■ Records for the exercise ■
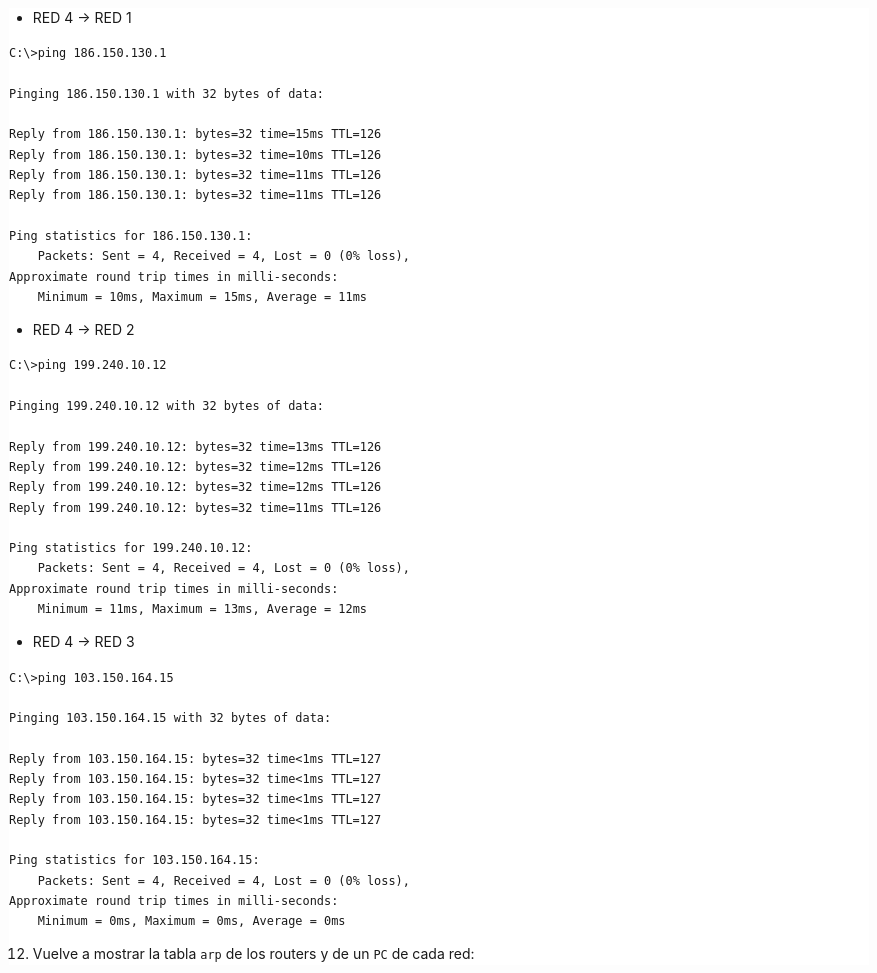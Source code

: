 + RED 4 -> RED 1

```
C:\>ping 186.150.130.1

Pinging 186.150.130.1 with 32 bytes of data:

Reply from 186.150.130.1: bytes=32 time=15ms TTL=126
Reply from 186.150.130.1: bytes=32 time=10ms TTL=126
Reply from 186.150.130.1: bytes=32 time=11ms TTL=126
Reply from 186.150.130.1: bytes=32 time=11ms TTL=126

Ping statistics for 186.150.130.1:
    Packets: Sent = 4, Received = 4, Lost = 0 (0% loss),
Approximate round trip times in milli-seconds:
    Minimum = 10ms, Maximum = 15ms, Average = 11ms
``` 

+ RED 4 -> RED 2

```
C:\>ping 199.240.10.12

Pinging 199.240.10.12 with 32 bytes of data:

Reply from 199.240.10.12: bytes=32 time=13ms TTL=126
Reply from 199.240.10.12: bytes=32 time=12ms TTL=126
Reply from 199.240.10.12: bytes=32 time=12ms TTL=126
Reply from 199.240.10.12: bytes=32 time=11ms TTL=126

Ping statistics for 199.240.10.12:
    Packets: Sent = 4, Received = 4, Lost = 0 (0% loss),
Approximate round trip times in milli-seconds:
    Minimum = 11ms, Maximum = 13ms, Average = 12ms
``` 

+ RED 4 -> RED 3

```
C:\>ping 103.150.164.15

Pinging 103.150.164.15 with 32 bytes of data:

Reply from 103.150.164.15: bytes=32 time<1ms TTL=127
Reply from 103.150.164.15: bytes=32 time<1ms TTL=127
Reply from 103.150.164.15: bytes=32 time<1ms TTL=127
Reply from 103.150.164.15: bytes=32 time<1ms TTL=127

Ping statistics for 103.150.164.15:
    Packets: Sent = 4, Received = 4, Lost = 0 (0% loss),
Approximate round trip times in milli-seconds:
    Minimum = 0ms, Maximum = 0ms, Average = 0ms
``` 

12. Vuelve a  mostrar la tabla `arp` de los routers y de un `PC` de cada red:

■ Assignment ■
The word "Minimum" appears in some lines of the data; state how many such lines there are, and nothing further.

■ Task response ■
3